**TASK DETAILS:** Lines below starting with the line with "起降构型的失速指示空速：123~155 km/h" and going on through the line with "爬升模式下的最大功率，高度4900m：1180 HP" must be output exactly; the rest of the records must be left out.
[[ EXERCISE DATA open ]]
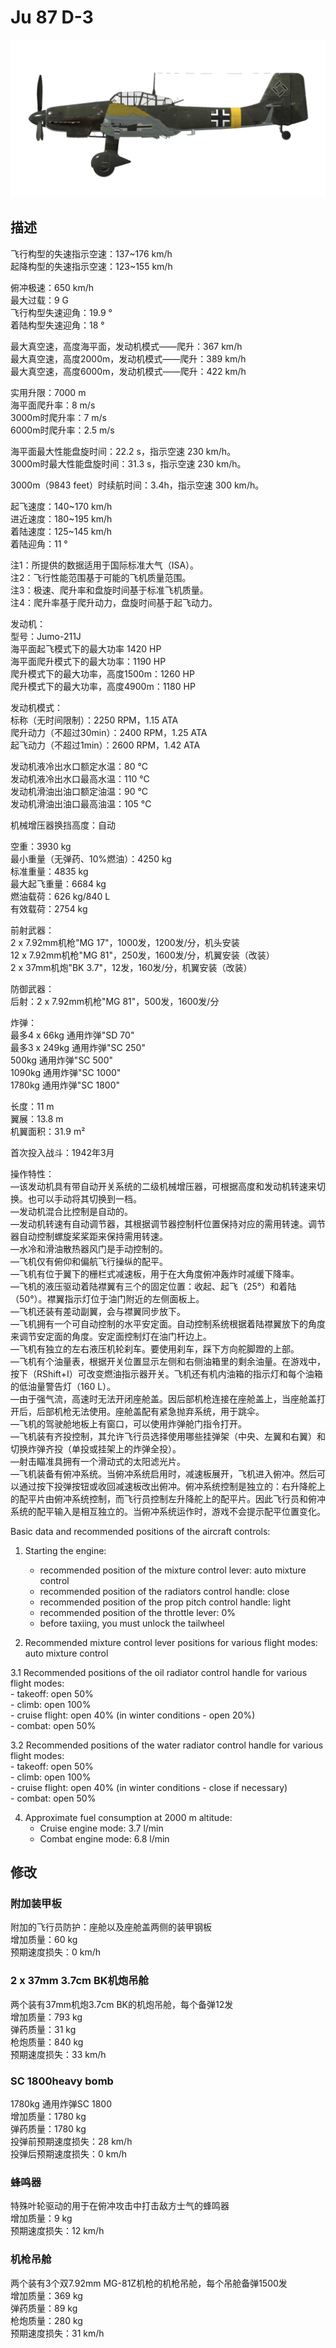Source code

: # Ju 87 D-3  
  
![ju87d3](../images/ju87d3.png)  
  
## 描述  
  
飞行构型的失速指示空速：137~176 km/h  
起降构型的失速指示空速：123~155 km/h  
  
俯冲极速：650 km/h  
最大过载：9 G  
飞行构型失速迎角：19.9 °  
着陆构型失速迎角：18 °  
  
最大真空速，高度海平面，发动机模式——爬升：367 km/h  
最大真空速，高度2000m，发动机模式——爬升：389 km/h  
最大真空速，高度6000m，发动机模式——爬升：422 km/h  
  
实用升限：7000 m  
海平面爬升率：8 m/s  
3000m时爬升率：7 m/s  
6000m时爬升率：2.5 m/s  
  
海平面最大性能盘旋时间：22.2 s，指示空速 230 km/h。  
3000m时最大性能盘旋时间：31.3 s，指示空速 230 km/h。  
  
3000m（9843 feet）时续航时间：3.4h，指示空速 300 km/h。  
  
起飞速度：140~170 km/h  
进近速度：180~195 km/h  
着陆速度：125~145 km/h  
着陆迎角：11 °  
  
注1：所提供的数据适用于国际标准大气（ISA）。  
注2：飞行性能范围基于可能的飞机质量范围。  
注3：极速、爬升率和盘旋时间基于标准飞机质量。  
注4：爬升率基于爬升动力，盘旋时间基于起飞动力。  
  
发动机：  
型号：Jumo-211J  
海平面起飞模式下的最大功率 1420 HP  
海平面爬升模式下的最大功率：1190 HP  
爬升模式下的最大功率，高度1500m：1260 HP  
爬升模式下的最大功率，高度4900m：1180 HP  
  
发动机模式：  
标称（无时间限制）：2250 RPM，1.15 ATA  
爬升动力（不超过30min）：2400 RPM，1.25 ATA  
起飞动力（不超过1min）：2600 RPM，1.42 ATA  
  
发动机液冷出水口额定水温：80 °C  
发动机液冷出水口最高水温：110 °C  
发动机滑油出油口额定油温：90 °C  
发动机滑油出油口最高油温：105 °C  
  
机械增压器换挡高度：自动   
  
空重：3930 kg  
最小重量（无弹药、10%燃油）：4250 kg  
标准重量：4835 kg  
最大起飞重量：6684 kg  
燃油载荷：626 kg/840 L  
有效载荷：2754 kg  
  
前射武器：  
2 x 7.92mm机枪"MG 17"，1000发，1200发/分，机头安装  
12 x 7.92mm机枪"MG 81"，250发，1600发/分，机翼安装（改装）  
2 x 37mm机炮"BK 3.7"，12发，160发/分，机翼安装（改装）  
  
防御武器：  
后射：2 x 7.92mm机枪"MG 81"，500发，1600发/分  
  
炸弹：  
最多4 x 66kg 通用炸弹"SD 70"  
最多3 x 249kg 通用炸弹"SC 250"  
500kg 通用炸弹"SC 500"  
1090kg 通用炸弹"SC 1000"  
1780kg 通用炸弹"SC 1800"  
  
长度：11 m  
翼展：13.8 m  
机翼面积：31.9 m²  
  
首次投入战斗：1942年3月  
  
操作特性：  
—该发动机具有带自动开关系统的二级机械增压器，可根据高度和发动机转速来切换。也可以手动将其切换到一档。  
—发动机混合比控制是自动的。  
—发动机转速有自动调节器，其根据调节器控制杆位置保持对应的需用转速。调节器自动控制螺旋桨桨距来保持需用转速。  
—水冷和滑油散热器风门是手动控制的。  
—飞机仅有俯仰和偏航飞行操纵的配平。  
—飞机有位于翼下的栅栏式减速板，用于在大角度俯冲轰炸时减缓下降率。  
—飞机的液压驱动着陆襟翼有三个的固定位置：收起、起飞（25°）和着陆（50°）。襟翼指示灯位于油门附近的左侧面板上。  
—飞机还装有差动副翼，会与襟翼同步放下。  
—飞机拥有一个可自动控制的水平安定面。自动控制系统根据着陆襟翼放下的角度来调节安定面的角度。安定面控制灯在油门杆边上。  
—飞机有独立的左右液压机轮刹车。要使用刹车，踩下方向舵脚蹬的上部。  
—飞机有个油量表，根据开关位置显示左侧和右侧油箱里的剩余油量。在游戏中，按下（RShift+I）可改变燃油指示器开关。飞机还有机内油箱的指示灯和每个油箱的低油量警告灯（160 L）。  
—由于强气流，高速时无法开闭座舱盖。因后部机枪连接在座舱盖上，当座舱盖打开后，后部机枪无法使用。座舱盖配有紧急抛弃系统，用于跳伞。  
—飞机的驾驶舱地板上有窗口，可以使用炸弹舱门指令打开。  
—飞机装有齐投控制，其允许飞行员选择使用哪些挂弹架（中央、左翼和右翼）和切换炸弹齐投（单投或挂架上的炸弹全投）。  
—射击瞄准具拥有一个滑动式的太阳滤光片。  
—飞机装备有俯冲系统。当俯冲系统启用时，减速板展开，飞机进入俯冲。然后可以通过按下投弹按钮或收回减速板改出俯冲。俯冲系统控制是独立的：右升降舵上的配平片由俯冲系统控制，而飞行员控制左升降舵上的配平片。因此飞行员和俯冲系统的配平输入是相互独立的。当俯冲系统运作时，游戏不会提示配平位置变化。  
  
Basic data and recommended positions of the aircraft controls:  
1. Starting the engine:  
	- recommended position of the mixture control lever: auto mixture control  
	- recommended position of the radiators control handle: close  
	- recommended position of the prop pitch control handle: light  
	- recommended position of the throttle lever: 0%  
	- before taxiing, you must unlock the tailwheel  
  
2. Recommended mixture control lever positions for various flight modes: auto mixture control  
  
3.1 Recommended positions of the oil radiator control handle for various flight modes:  
	- takeoff: open 50%  
	- climb: open 100%  
	- cruise flight: open 40% (in winter conditions - open 20%)  
	- combat: open 50%  
  
3.2 Recommended positions of the water radiator control handle for various flight modes:  
	- takeoff: open 50%  
	- climb: open 100%  
	- cruise flight: open 40% (in winter conditions - close if necessary)  
	- combat: open 50%  
  
4. Approximate fuel consumption at 2000 m altitude:  
	- Cruise engine mode: 3.7 l/min  
	- Combat engine mode: 6.8 l/min  
  
## 修改  
  
  
### 附加装甲板  
  
附加的飞行员防护：座舱以及座舱盖两侧的装甲钢板  
增加质量：60 kg  
预期速度损失：0 km/h  
  
### 2 x 37mm 3.7cm BK机炮吊舱  
  
两个装有37mm机炮3.7cm BK的机炮吊舱，每个备弹12发  
增加质量：793 kg  
弹药质量：31 kg  
枪炮质量：840 kg  
预期速度损失：33 km/h  
  
### SC 1800heavy bomb  
  
1780kg 通用炸弹SC 1800  
增加质量：1780 kg  
弹药质量：1780 kg  
投弹前预期速度损失：28 km/h  
投弹后预期速度损失：0 km/h  
  
### 蜂鸣器  
  
特殊叶轮驱动的用于在俯冲攻击中打击敌方士气的蜂鸣器  
增加质量：9 kg  
预期速度损失：12 km/h  
  
### 机枪吊舱  
  
两个装有3个双7.92mm MG-81Z机枪的机枪吊舱，每个吊舱备弹1500发  
增加质量：369 kg  
弹药质量：89 kg  
枪炮质量：280 kg  
预期速度损失：31 km/h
[[ EXERCISE DATA closed ]]
**SOLUTION FOR THIS EXERCISE:**
起降构型的失速指示空速：123~155 km/h  
  
俯冲极速：650 km/h  
最大过载：9 G  
飞行构型失速迎角：19.9 °  
着陆构型失速迎角：18 °  
  
最大真空速，高度海平面，发动机模式——爬升：367 km/h  
最大真空速，高度2000m，发动机模式——爬升：389 km/h  
最大真空速，高度6000m，发动机模式——爬升：422 km/h  
  
实用升限：7000 m  
海平面爬升率：8 m/s  
3000m时爬升率：7 m/s  
6000m时爬升率：2.5 m/s  
  
海平面最大性能盘旋时间：22.2 s，指示空速 230 km/h。  
3000m时最大性能盘旋时间：31.3 s，指示空速 230 km/h。  
  
3000m（9843 feet）时续航时间：3.4h，指示空速 300 km/h。  
  
起飞速度：140~170 km/h  
进近速度：180~195 km/h  
着陆速度：125~145 km/h  
着陆迎角：11 °  
  
注1：所提供的数据适用于国际标准大气（ISA）。  
注2：飞行性能范围基于可能的飞机质量范围。  
注3：极速、爬升率和盘旋时间基于标准飞机质量。  
注4：爬升率基于爬升动力，盘旋时间基于起飞动力。  
  
发动机：  
型号：Jumo-211J  
海平面起飞模式下的最大功率 1420 HP  
海平面爬升模式下的最大功率：1190 HP  
爬升模式下的最大功率，高度1500m：1260 HP  
爬升模式下的最大功率，高度4900m：1180 HP  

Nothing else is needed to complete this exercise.